Xcel serves multiple states, including Colorado, Michigan, Minnesota, New Mexico, North Dakota, South Dakota, Texas and Wisconsin. The company has electricity, natural gas, renewable energy and transmission assets. Xcel inspects 320,000 miles of electricity and natural gas infrastructure, thousands of substations and dozens of power plants in the eight states it serves.
After starting their UAS work in 2013, Lockhart is now leading her team through what she calls the build-out phase. “We are developing a cross-functional, enterprise-wide team to look at technology and find a way to embrace it,” she said. Part of the build-out process involves reviewing internal processes and procedures and see how UAS can be applied. The team is also working to educate utility regulators on how Xcel can use UAS for inspections while providing benefits to its customers.
Lockhart intends to lead an internal team of pilots and opertors while also working with third-party vendors and service providers. To date, Xcel has performed multiple proof of concept missions. Xcel has used sUAS to inspect substations, transmission lines, gas pipelines, ash piles, wind turbines and various indoor locations at power plants. In Texas, Xcel performed a beyond visual line of sight job across 20 miles of transmission line northwest of Amarillo. In Minnesota, a UAS was used to inspect wind tower blades. In Colorado, several exposed gas lines were inspected via UAS.
The company’s newest UAS-based proof-of-concept initiative will take place in North Dakota. Working with a collaborative team including the North Dakota Department of Commerce, Elbit Systems of America, GE Grid Solutions and Waypoint Global Solutions, Xcel will be part of a mission to fly a large-scale UAS over electrical utility infrastructure. The flights will be flown as if the UAVs were responding to natural disasters that had impacted the infrastructure. Along with a large UAV, a small UAV will be flown. Data collected from the flights will be put through advanced data modeling and analysis that could help lead to better damage assessment estimates and quicker restoration times following a disaster.
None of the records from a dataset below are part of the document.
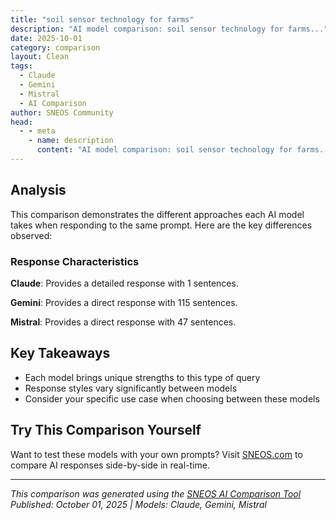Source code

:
 ```yaml
---
title: "soil sensor technology for farms"
description: "AI model comparison: soil sensor technology for farms..."
date: 2025-10-01
category: comparison
layout: Clean
tags:
  - Claude
  - Gemini
  - Mistral
  - AI Comparison
author: SNEOS Community
head:
  - - meta
    - name: description
      content: "AI model comparison: soil sensor technology for farms..."
---
```


<ChatComparison
  title="soil sensor technology for farms"
  prompt="soil sensor technology for farms"
  :responses='{"Claude": "# Soil Sensor Technology for Farms\n\n## Types of Soil Sensors\n\n### **Moisture Sensors**\n- **Capacitance sensors**: Measure dielectric constant changes\n- **Tensiometers**: Monitor soil water tension\n- **Time Domain Reflectometry (TDR)**: High accuracy for research applications\n- **Frequency Domain Reflectometry (FDR)**: Cost-effective alternative\n\n### **Nutrient Sensors**\n- **Ion-Selective Electrodes (ISE)**: Monitor specific nutrients (N, P, K)\n- **Optical sensors**: Detect nutrient levels through spectroscopy\n- **Electrochemical sensors**: Real-time nutrient analysis\n\n### **Multi-Parameter Sensors**\n- **pH sensors**: Soil acidity/alkalinity monitoring\n- **EC sensors**: Electrical conductivity for salinity\n- **Temperature sensors**: Soil thermal monitoring\n- **Oxygen sensors**: Root zone aeration levels\n\n## Key Benefits\n\n### **Water Management**\n- Optimize irrigation scheduling\n- Reduce water waste by 20-30%\n- Prevent over/under-watering\n- Monitor drought stress\n\n### **Precision Agriculture**\n- Variable rate fertilizer application\n- Site-specific crop management\n- Yield optimization\n- Resource efficiency\n\n### **Cost Savings**\n- Reduced input costs (water, fertilizer)\n- Energy savings from optimized pumping\n- Improved crop yields\n- Lower labor requirements\n\n## Popular Systems \u0026 Brands\n\n### **Commercial Solutions**\n- **CropX**: Wireless soil monitoring platform\n- **Sentek**: Drill \u0026 Drop sensors\n- **Stevens Water**: Hydra Probe series\n- **Decagon (METER Group)**: Research-grade sensors\n- **AquaCheck**: Capacitance probe systems\n\n### **Smart Farming Platforms**\n- **John Deere Operations Center**\n- **Climate FieldView**\n- **Trimble Ag Software**\n- **Raven Slingshot**\n\n## Implementation Considerations\n\n### **Sensor Placement**\n- Multiple depths (6\u0022, 12\u0022, 18\u0022, 24\u0022)\n- Representative field locations\n- Consider soil variability\n- Root zone focus\n\n### **Connectivity Options**\n- **Wireless**: LoRaWAN, cellular, WiFi\n- **Wired**: Reliable but installation-intensive\n- **Satellite**: Remote area coverage\n- **Mesh networks**: Field-wide coverage\n\n### **Data Management**\n- Cloud-based platforms\n- Mobile app access\n- Integration with farm management systems\n- Alert/notification systems\n\n## Cost Considerations\n\n### **Initial Investment**\n- Basic sensors: $100-500 per unit\n- Advanced multi-parameter: $1,000-3,000\n- Installation and setup: $500-1,500\n- Gateway/communication: $500-2,000\n\n### **Ongoing Costs**\n- Data subscriptions: $5-20/month per sensor\n- Battery replacement: $20-50/year\n- Maintenance and calibration\n- Software licensing\n\n## ROI and Performance\n\n### **Typical Returns**\n- Water savings: 20-40%\n- Fertilizer reduction: 15-25%\n- Yield improvements: 5-15%\n- Payback period: 1-3 years\n\n### **Success Factors**\n- Proper sensor placement\n- Regular calibration\n- Staff training\n- Integration with existing practices\n\n## Future Trends\n\n- **AI-powered analytics**\n- **Integration with drone/satellite data**\n- **Predictive modeling**\n- **Blockchain for data verification**\n- **Edge computing capabilities**\n\nWould you like me to elaborate on any specific aspect of soil sensor technology or help you evaluate options for a particular farm operation?", "Gemini": "Soil sensor technology is revolutionizing farming by providing real-time, granular data about soil conditions, allowing farmers to make more informed decisions about irrigation, fertilization, and overall crop management. Here\u0027s a breakdown of the key aspects of soil sensor technology for farms:\n\n**1. What are Soil Sensors?**\n\nSoil sensors are devices that measure various soil properties. They can be deployed in the field, either permanently or temporarily, to collect data on:\n\n* **Soil Moisture:** Measures the amount of water available in the soil. This is critical for irrigation management.\n* **Soil Temperature:** Affects seed germination, root growth, and nutrient uptake.\n* **Nutrient Levels:** Measures the concentration of key nutrients like nitrogen (N), phosphorus (P), and potassium (K). Some advanced sensors can also measure micronutrients.\n* **pH:** Indicates the acidity or alkalinity of the soil, which affects nutrient availability.\n* **Electrical Conductivity (EC):** Reflects the concentration of salts in the soil, which can indicate salinity issues. Can also be used as a proxy for texture and moisture content.\n* **Soil Oxygen:** Indicates the level of oxygen in the soil which is important for healthy root development.\n* **Organic Matter Content:** Indicates the amount of decomposed plant and animal material in the soil, which affects soil fertility, water retention, and structure.\n* **Redox Potential (ORP):** Indicates the oxidation-reduction state of the soil, which impacts nutrient availability and microbial activity.\n\n**2. Types of Soil Sensors:**\n\n* **Volumetric Water Content (VWC) Sensors:** These measure the proportion of water in a given volume of soil. Common technologies include capacitance, frequency domain reflectometry (FDR), and time domain reflectometry (TDR).\n* **Soil Water Potential Sensors (Tensiometers):** Measure the energy with which water is held in the soil, reflecting how easily plants can access the water.\n* **Nutrient Sensors (Ion Selective Electrodes - ISEs):** Measure the concentration of specific ions (e.g., nitrate, potassium) in the soil solution. These are becoming more common but can be more complex and expensive.\n* **Electrochemical Sensors:** Measure electrical properties like EC and pH.\n* **Optical Sensors:** Use light to measure properties like organic matter content and soil color (which can be correlated with other properties).\n* **Wireless Sensors:** These sensors transmit data wirelessly to a central hub or the cloud, enabling remote monitoring. They are essential for large-scale deployments.\n\n**3. Deployment Methods:**\n\n* **Buried Sensors:** Sensors are installed permanently in the soil at specific depths to provide continuous monitoring. Requires digging and proper placement.\n* **Portable Sensors:** Handheld devices that can be inserted into the soil at different locations for spot checks. Useful for quick assessments and mapping.\n* **Vehicle-Mounted Sensors:** Sensors mounted on tractors or other farm equipment for real-time mapping of soil properties while working in the field.\n* **Drone-Based Sensors:** While not directly measuring soil, drones with specialized cameras can capture images that are analyzed to estimate soil properties like moisture content and vegetation indices related to nutrient stress.\n\n**4. How Soil Sensor Technology Works:**\n\n1. **Data Collection:** Sensors continuously or periodically measure the soil properties.\n2. **Data Transmission:** Wireless sensors transmit the data to a central hub (e.g., a base station, a gateway) using technologies like cellular, Wi-Fi, LoRaWAN, or other radio frequencies.\n3. **Data Processing and Analysis:** The data is processed and analyzed by software platforms. This may involve calibration, error correction, and integration with other data sources (e.g., weather data, yield maps).\n4. **Data Visualization and Interpretation:** The analyzed data is presented to farmers in a user-friendly format, such as dashboards, maps, and reports. Farmers can then interpret the data to make informed decisions.\n5. **Decision Support:** Some systems provide decision support tools that recommend specific actions, such as irrigation scheduling, fertilizer application rates, or pest management strategies.\n6. **Automation:** In some cases, the sensor data can be used to automatically control irrigation systems or fertilizer applicators, creating a closed-loop system.\n\n**5. Benefits of Using Soil Sensors:**\n\n* **Improved Irrigation Management:** Optimize water use by irrigating only when and where needed, reducing water waste and improving crop yields. Prevents over-watering and under-watering.\n* **Precision Fertilization:** Apply fertilizers at the right rate and at the right time, minimizing nutrient runoff, reducing fertilizer costs, and improving crop quality.\n* **Early Problem Detection:** Identify potential problems like nutrient deficiencies, water stress, or salinity issues early on, allowing for timely intervention.\n* **Increased Crop Yields:** Optimize growing conditions to maximize crop yields.\n* **Reduced Input Costs:** Save money on water, fertilizer, and other inputs by using them more efficiently.\n* **Environmental Sustainability:** Minimize the environmental impact of farming by reducing water waste, nutrient runoff, and greenhouse gas emissions.\n* **Data-Driven Decision Making:** Make more informed decisions based on real-time data rather than guesswork.\n* **Remote Monitoring:** Monitor soil conditions remotely, saving time and labor.\n* **Improved Soil Health:** Manage soil resources more effectively, leading to healthier and more productive soils in the long term.\n* **Compliance:** Helps farmers comply with environmental regulations related to water use and nutrient management.\n* **Traceability:** Provides a record of soil conditions and management practices, which can be valuable for traceability and food safety.\n\n**6. Challenges of Using Soil Sensors:**\n\n* **Cost:** The initial investment in soil sensors and related infrastructure can be significant.\n* **Installation and Maintenance:** Installing and maintaining the sensors can be labor-intensive. Sensor drift and failure need to be addressed.\n* **Calibration:** Sensors need to be properly calibrated to ensure accurate readings. Calibration can be time-consuming and require specialized equipment.\n* **Data Management:** Managing and interpreting the large amounts of data generated by soil sensors can be challenging.\n* **Connectivity:** Reliable wireless connectivity is essential for remote monitoring, but it can be a challenge in some rural areas.\n* **Sensor Longevity:** Sensors can be susceptible to damage from harsh soil conditions, pests, and vandalism.\n* **Integration:** Integrating sensor data with other farm management systems can be complex.\n* **Data Security:** Protecting sensor data from unauthorized access and cyberattacks is important.\n* **Expertise:** Farmers may need training and support to effectively use soil sensor technology.\n* **Soil Variability:** Soil properties can vary significantly across a field, so it\u0027s important to deploy sensors strategically to capture this variability.\n* **Sensor Placement:** Correct placement of the sensor is critical to gather good data.\n\n**7. Key Considerations for Choosing Soil Sensors:**\n\n* **Accuracy and Reliability:** Choose sensors that provide accurate and reliable measurements.\n* **Durability:** Select sensors that are designed to withstand harsh soil conditions.\n* **Ease of Use:** Choose sensors that are easy to install, calibrate, and maintain.\n* **Connectivity:** Ensure that the sensors have reliable wireless connectivity.\n* **Data Management Platform:** Select a data management platform that is user-friendly and provides the necessary analysis and reporting tools.\n* **Cost:** Consider the total cost of ownership, including the initial investment, installation, maintenance, and data management.\n* **Sensor Type:** Choose the right type of sensor for your specific needs (e.g., soil moisture, nutrient levels).\n* **Power Source:** Consider the power source for the sensors (e.g., battery, solar). Battery life is important.\n* **Warranty and Support:** Choose sensors from a reputable manufacturer that offers a good warranty and technical support.\n\n**8. Companies Offering Soil Sensor Technology:**\n\n* **Sentek:** Specializes in soil moisture monitoring systems.\n* **Decagon Devices (now Meter Group):** Offers a wide range of soil sensors for measuring moisture, temperature, EC, and other properties.\n* **Spectrum Technologies:** Provides sensors and meters for measuring soil moisture, nutrients, and light.\n* **Acclima:** Develops TDR-based soil moisture sensors.\n* **CropX:** Offers a soil sensor-based irrigation management platform.\n* **Teralytic:** Offers a comprehensive soil health monitoring system with nutrient sensors.\n* **Sencrop:** Provides connected weather and soil sensors for precision farming.\n* **Irrometer:** Offers tensiometers for measuring soil water potential.\n* **AquaCheck:** Specializes in soil moisture monitoring solutions.\n\n**9. The Future of Soil Sensor Technology:**\n\n* **Miniaturization:** Sensors will become smaller and more affordable.\n* **Increased Functionality:** Sensors will be able to measure more soil properties.\n* **Improved Data Analytics:** More sophisticated data analytics tools will be developed to help farmers make better decisions.\n* **Integration with Artificial Intelligence (AI):** AI will be used to automate irrigation, fertilization, and other farm management tasks.\n* **Autonomous Deployment:** Robots and drones will be used to deploy and maintain soil sensors.\n* **Wireless Power Transfer:** Wireless power transfer technologies will eliminate the need for batteries.\n\nSoil sensor technology is a powerful tool that can help farmers improve their efficiency, profitability, and sustainability. As the technology continues to evolve, it will play an increasingly important role in the future of agriculture. Be sure to carefully research and evaluate different options to find the right solution for your specific needs.\n", "Mistral": "Soil sensor technology is increasingly important for modern farming, as it helps farmers optimize crop yields, manage resources efficiently, and reduce environmental impact. Here are some key types of soil sensors and their applications in agriculture:\n\n### 1. **Moisture Sensors**\n- **Types**: Capacitive, resistive, and tensiometric sensors.\n- **Applications**: Monitor soil moisture levels to optimize irrigation schedules, prevent overwatering or underwatering, and ensure plants receive the right amount of water.\n\n### 2. **Nutrient Sensors**\n- **Types**: Ion-selective electrodes, optical sensors, and spectroscopic sensors.\n- **Applications**: Measure soil nutrient levels (e.g., nitrogen, phosphorus, potassium) to guide fertilizer application, ensuring plants get the nutrients they need without over-fertilizing.\n\n### 3. **pH Sensors**\n- **Types**: Electrochemical sensors.\n- **Applications**: Monitor soil pH levels to maintain optimal conditions for plant growth and nutrient availability.\n\n### 4. **Temperature Sensors**\n- **Types**: Thermistors, thermocouples, and resistance temperature detectors (RTDs).\n- **Applications**: Measure soil temperature to understand how it affects seed germination, plant growth, and microbial activity.\n\n### 5. **Electrical Conductivity (EC) Sensors**\n- **Types**: Electrode-based sensors.\n- **Applications**: Measure soil salinity and electrical conductivity to manage soil health, especially in areas prone to salinization.\n\n### 6. **Organic Matter Sensors**\n- **Types**: Near-infrared (NIR) spectroscopy and visible light sensors.\n- **Applications**: Assess soil organic matter content to improve soil fertility and structure.\n\n### 7. **Compaction Sensors**\n- **Types**: Penetrometers and pressure sensors.\n- **Applications**: Measure soil compaction to ensure proper root growth and water infiltration.\n\n### 8. **Gas Sensors**\n- **Types**: Electrochemical and optical sensors.\n- **Applications**: Monitor soil gases like oxygen, carbon dioxide, and methane to understand soil respiration and microbial activity.\n\n### 9. **Wireless Sensor Networks (WSNs)**\n- **Applications**: Integrate multiple types of sensors into a network that can collect and transmit data wirelessly, providing real-time monitoring and data analytics.\n\n### Benefits of Soil Sensor Technology:\n1. **Precision Agriculture**: Enables precise management of soil conditions, leading to better crop yields and resource efficiency.\n2. **Water Conservation**: Helps in optimizing irrigation, reducing water waste, and conserving water resources.\n3. **Environmental Sustainability**: Reduces the need for excessive fertilizers and pesticides, minimizing environmental pollution.\n4. **Cost Efficiency**: Improves the efficiency of farming operations, reducing costs associated with over-application of inputs.\n5. **Data-Driven Decisions**: Provides real-time data and analytics, allowing farmers to make informed decisions based on accurate soil conditions.\n\n### Implementation Considerations:\n- **Calibration**: Ensure sensors are properly calibrated for accurate readings.\n- **Maintenance**: Regularly maintain sensors to avoid drift and ensure longevity.\n- **Integration**: Integrate sensor data with farm management software for comprehensive analysis and decision-making.\n- **Scalability**: Choose scalable solutions that can be expanded as the farm grows.\n\n### Future Trends:\n- **AI and Machine Learning**: Use of AI to analyze sensor data and provide predictive insights.\n- **IoT Integration**: Increasing use of IoT devices to create smart farming ecosystems.\n- **Advanced Sensors**: Development of more accurate and durable sensors with enhanced capabilities.\n\nSoil sensor technology is a critical component of modern agriculture, helping farmers to achieve sustainable and efficient farming practices."}' 
  published-date="16:27"
/>

## Analysis

This comparison demonstrates the different approaches each AI model takes when responding to the same prompt. Here are the key differences observed:

### Response Characteristics

**Claude**: Provides a detailed response with 1 sentences. 

**Gemini**: Provides a direct response with 115 sentences. 

**Mistral**: Provides a direct response with 47 sentences. 

## Key Takeaways

- Each model brings unique strengths to this type of query
- Response styles vary significantly between models
- Consider your specific use case when choosing between these models

## Try This Comparison Yourself

Want to test these models with your own prompts? Visit [SNEOS.com](https://sneos.com) to compare AI responses side-by-side in real-time.

---

*This comparison was generated using the [SNEOS AI Comparison Tool](https://sneos.com)*
*Published: October 01, 2025 | Models: Claude, Gemini, Mistral*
Using drones to send data and photos back to a control center to be analyzed immediately will help save time, money and lives as well as restore electrical service faster, according to the University of North Dakota’s Center For Innovation, a partner on the project. Xcel originally approached the Center for Innovation about partnering on the project. Through a ResearchND grant, the Center for Innovation secured $1 million in funding for the project.
“The Center for Innovation has created a UAS Commercialization cluster within its tech incubator that now hosts 23 UAS-related companies that are working in the different sectors of the drone industry, from software to services, sensors to data,” said Bruce Gjovig, Director and Entrepreneur Coach for the UND Center for Innovation.
Following the release of what could be the small UAS rules, Lockhart said her team is excited and intends to find ways to legally embrace UAS. “We want to know how we are going to make this repeatable and scalable within our operations,” she said.
Part of the challenge for Lockhart’s UAS team is to change Xcel’s legacy approach to work—with people doing boots on the ground inspections—and get them to fly drones. The change will impact multiple parts of its business, she said. “Utility companies are usually pretty conservative. Embracing new technology is always hard, it forces change,” she said, adding that for her team, however, “It’s looking optimistic.”
The electric utility industry at a glance:
According to the Edison Electric Institute, EEI member companies (which include a national list of which Xcel is involved) spent a record $42 billion in grid investments in 2014 and an additional $131 billion in operations and maintenance.
As of May 2016, 18 of EEI’s members held section 333 exemptions from the U.S. Federal Aviation Administration to fly UAS commercially.